• Problem to solve: Please restate every record below word for word and skip the pictures.

Stored items from a collection
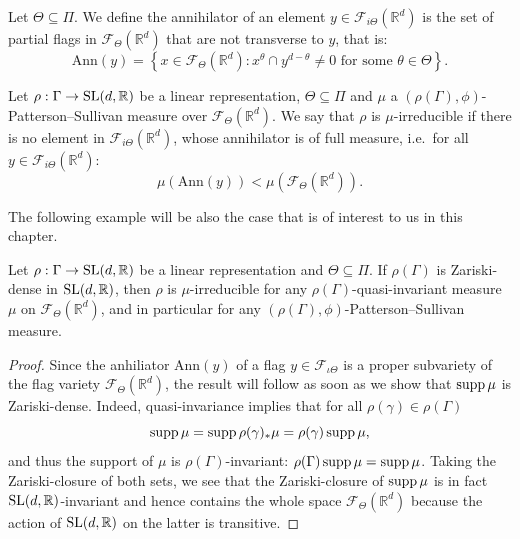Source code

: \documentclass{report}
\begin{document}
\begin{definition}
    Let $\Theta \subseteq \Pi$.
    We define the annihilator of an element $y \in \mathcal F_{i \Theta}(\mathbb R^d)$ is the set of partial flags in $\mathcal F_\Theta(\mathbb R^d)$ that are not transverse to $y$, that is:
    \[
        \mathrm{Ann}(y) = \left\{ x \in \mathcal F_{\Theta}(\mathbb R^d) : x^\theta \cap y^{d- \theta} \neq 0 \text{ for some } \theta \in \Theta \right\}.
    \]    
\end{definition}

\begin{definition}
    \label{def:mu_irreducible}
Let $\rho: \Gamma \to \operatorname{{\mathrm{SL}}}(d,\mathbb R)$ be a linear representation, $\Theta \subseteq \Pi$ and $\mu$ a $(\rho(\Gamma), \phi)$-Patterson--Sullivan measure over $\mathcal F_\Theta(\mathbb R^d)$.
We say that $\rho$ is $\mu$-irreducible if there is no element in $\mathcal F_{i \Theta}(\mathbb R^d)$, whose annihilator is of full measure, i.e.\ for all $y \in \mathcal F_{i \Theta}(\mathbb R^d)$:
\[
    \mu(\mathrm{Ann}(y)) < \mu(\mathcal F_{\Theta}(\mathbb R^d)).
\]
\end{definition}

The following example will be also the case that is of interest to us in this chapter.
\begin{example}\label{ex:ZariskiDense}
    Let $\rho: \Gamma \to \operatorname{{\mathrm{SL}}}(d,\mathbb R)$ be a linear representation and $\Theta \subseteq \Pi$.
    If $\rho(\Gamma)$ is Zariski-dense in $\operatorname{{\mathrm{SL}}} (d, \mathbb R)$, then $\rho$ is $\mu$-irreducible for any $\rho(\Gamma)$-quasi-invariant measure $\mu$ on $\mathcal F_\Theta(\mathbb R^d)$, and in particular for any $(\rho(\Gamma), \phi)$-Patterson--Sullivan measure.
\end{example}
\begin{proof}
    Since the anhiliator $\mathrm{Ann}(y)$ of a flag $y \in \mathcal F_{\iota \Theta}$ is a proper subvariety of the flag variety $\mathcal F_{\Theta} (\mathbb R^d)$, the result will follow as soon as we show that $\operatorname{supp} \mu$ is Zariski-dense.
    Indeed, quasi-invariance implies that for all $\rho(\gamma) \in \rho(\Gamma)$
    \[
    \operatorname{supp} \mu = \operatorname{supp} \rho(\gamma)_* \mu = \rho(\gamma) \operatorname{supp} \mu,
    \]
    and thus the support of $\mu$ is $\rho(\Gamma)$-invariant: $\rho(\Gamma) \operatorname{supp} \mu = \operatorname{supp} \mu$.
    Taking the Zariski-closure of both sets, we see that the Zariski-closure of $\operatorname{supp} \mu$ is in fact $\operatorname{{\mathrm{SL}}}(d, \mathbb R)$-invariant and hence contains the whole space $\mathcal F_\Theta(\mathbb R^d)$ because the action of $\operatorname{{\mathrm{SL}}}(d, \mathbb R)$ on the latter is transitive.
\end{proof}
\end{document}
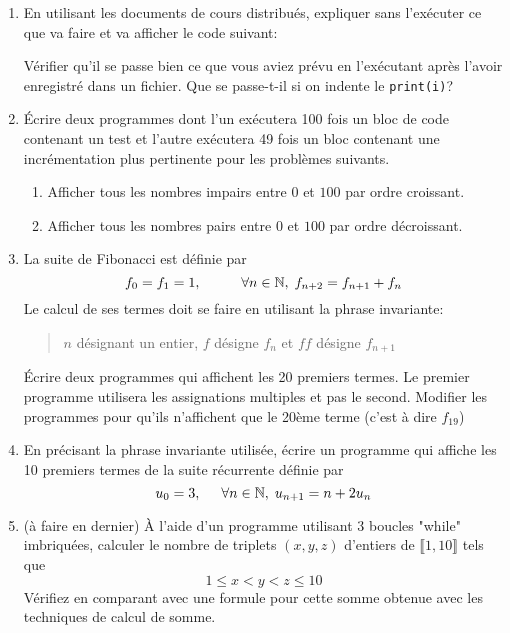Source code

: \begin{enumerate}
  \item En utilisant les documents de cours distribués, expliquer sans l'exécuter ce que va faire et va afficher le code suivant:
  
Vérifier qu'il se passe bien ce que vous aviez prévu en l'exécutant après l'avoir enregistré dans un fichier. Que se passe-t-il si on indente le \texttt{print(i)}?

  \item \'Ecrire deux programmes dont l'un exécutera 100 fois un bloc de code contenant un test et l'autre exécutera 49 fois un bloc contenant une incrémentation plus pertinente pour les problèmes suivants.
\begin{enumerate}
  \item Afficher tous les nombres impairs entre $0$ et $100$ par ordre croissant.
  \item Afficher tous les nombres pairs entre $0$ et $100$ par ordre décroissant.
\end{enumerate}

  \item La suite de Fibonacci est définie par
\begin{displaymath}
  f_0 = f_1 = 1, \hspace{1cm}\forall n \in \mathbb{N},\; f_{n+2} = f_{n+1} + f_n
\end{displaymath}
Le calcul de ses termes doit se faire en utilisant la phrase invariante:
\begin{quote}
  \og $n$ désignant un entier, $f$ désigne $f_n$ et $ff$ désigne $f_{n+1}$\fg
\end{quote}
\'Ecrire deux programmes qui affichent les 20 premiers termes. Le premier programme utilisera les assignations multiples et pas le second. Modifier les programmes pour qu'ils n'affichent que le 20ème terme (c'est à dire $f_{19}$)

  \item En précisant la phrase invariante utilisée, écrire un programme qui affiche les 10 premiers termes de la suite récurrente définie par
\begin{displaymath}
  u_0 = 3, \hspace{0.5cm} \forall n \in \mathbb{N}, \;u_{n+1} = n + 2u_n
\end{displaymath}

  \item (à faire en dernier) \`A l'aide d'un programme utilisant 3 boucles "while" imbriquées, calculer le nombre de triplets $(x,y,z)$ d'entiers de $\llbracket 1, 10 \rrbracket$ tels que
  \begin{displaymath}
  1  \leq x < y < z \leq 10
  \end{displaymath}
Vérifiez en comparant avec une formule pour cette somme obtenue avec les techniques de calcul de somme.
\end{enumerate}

• Output:
Source code

: \documentclass{report}
\begin{document}
\begin{definition}
    Let $\Theta \subseteq \Pi$.
    We define the annihilator of an element $y \in \mathcal F_{i \Theta}(\mathbb R^d)$ is the set of partial flags in $\mathcal F_\Theta(\mathbb R^d)$ that are not transverse to $y$, that is:
    \[
        \mathrm{Ann}(y) = \left\{ x \in \mathcal F_{\Theta}(\mathbb R^d) : x^\theta \cap y^{d- \theta} \neq 0 \text{ for some } \theta \in \Theta \right\}.
    \]    
\end{definition}

\begin{definition}
    \label{def:mu_irreducible}
Let $\rho: \Gamma \to \operatorname{{\mathrm{SL}}}(d,\mathbb R)$ be a linear representation, $\Theta \subseteq \Pi$ and $\mu$ a $(\rho(\Gamma), \phi)$-Patterson--Sullivan measure over $\mathcal F_\Theta(\mathbb R^d)$.
We say that $\rho$ is $\mu$-irreducible if there is no element in $\mathcal F_{i \Theta}(\mathbb R^d)$, whose annihilator is of full measure, i.e.\ for all $y \in \mathcal F_{i \Theta}(\mathbb R^d)$:
\[
    \mu(\mathrm{Ann}(y)) < \mu(\mathcal F_{\Theta}(\mathbb R^d)).
\]
\end{definition}

The following example will be also the case that is of interest to us in this chapter.
\begin{example}\label{ex:ZariskiDense}
    Let $\rho: \Gamma \to \operatorname{{\mathrm{SL}}}(d,\mathbb R)$ be a linear representation and $\Theta \subseteq \Pi$.
    If $\rho(\Gamma)$ is Zariski-dense in $\operatorname{{\mathrm{SL}}} (d, \mathbb R)$, then $\rho$ is $\mu$-irreducible for any $\rho(\Gamma)$-quasi-invariant measure $\mu$ on $\mathcal F_\Theta(\mathbb R^d)$, and in particular for any $(\rho(\Gamma), \phi)$-Patterson--Sullivan measure.
\end{example}
\begin{proof}
    Since the anhiliator $\mathrm{Ann}(y)$ of a flag $y \in \mathcal F_{\iota \Theta}$ is a proper subvariety of the flag variety $\mathcal F_{\Theta} (\mathbb R^d)$, the result will follow as soon as we show that $\operatorname{supp} \mu$ is Zariski-dense.
    Indeed, quasi-invariance implies that for all $\rho(\gamma) \in \rho(\Gamma)$
    \[
    \operatorname{supp} \mu = \operatorname{supp} \rho(\gamma)_* \mu = \rho(\gamma) \operatorname{supp} \mu,
    \]
    and thus the support of $\mu$ is $\rho(\Gamma)$-invariant: $\rho(\Gamma) \operatorname{supp} \mu = \operatorname{supp} \mu$.
    Taking the Zariski-closure of both sets, we see that the Zariski-closure of $\operatorname{supp} \mu$ is in fact $\operatorname{{\mathrm{SL}}}(d, \mathbb R)$-invariant and hence contains the whole space $\mathcal F_\Theta(\mathbb R^d)$ because the action of $\operatorname{{\mathrm{SL}}}(d, \mathbb R)$ on the latter is transitive.
\end{proof}
\end{document}
Source code

: \begin{enumerate}
  \item En utilisant les documents de cours distribués, expliquer sans l'exécuter ce que va faire et va afficher le code suivant:
  
Vérifier qu'il se passe bien ce que vous aviez prévu en l'exécutant après l'avoir enregistré dans un fichier. Que se passe-t-il si on indente le \texttt{print(i)}?

  \item \'Ecrire deux programmes dont l'un exécutera 100 fois un bloc de code contenant un test et l'autre exécutera 49 fois un bloc contenant une incrémentation plus pertinente pour les problèmes suivants.
\begin{enumerate}
  \item Afficher tous les nombres impairs entre $0$ et $100$ par ordre croissant.
  \item Afficher tous les nombres pairs entre $0$ et $100$ par ordre décroissant.
\end{enumerate}

  \item La suite de Fibonacci est définie par
\begin{displaymath}
  f_0 = f_1 = 1, \hspace{1cm}\forall n \in \mathbb{N},\; f_{n+2} = f_{n+1} + f_n
\end{displaymath}
Le calcul de ses termes doit se faire en utilisant la phrase invariante:
\begin{quote}
  \og $n$ désignant un entier, $f$ désigne $f_n$ et $ff$ désigne $f_{n+1}$\fg
\end{quote}
\'Ecrire deux programmes qui affichent les 20 premiers termes. Le premier programme utilisera les assignations multiples et pas le second. Modifier les programmes pour qu'ils n'affichent que le 20ème terme (c'est à dire $f_{19}$)

  \item En précisant la phrase invariante utilisée, écrire un programme qui affiche les 10 premiers termes de la suite récurrente définie par
\begin{displaymath}
  u_0 = 3, \hspace{0.5cm} \forall n \in \mathbb{N}, \;u_{n+1} = n + 2u_n
\end{displaymath}

  \item (à faire en dernier) \`A l'aide d'un programme utilisant 3 boucles "while" imbriquées, calculer le nombre de triplets $(x,y,z)$ d'entiers de $\llbracket 1, 10 \rrbracket$ tels que
  \begin{displaymath}
  1  \leq x < y < z \leq 10
  \end{displaymath}
Vérifiez en comparant avec une formule pour cette somme obtenue avec les techniques de calcul de somme.
\end{enumerate}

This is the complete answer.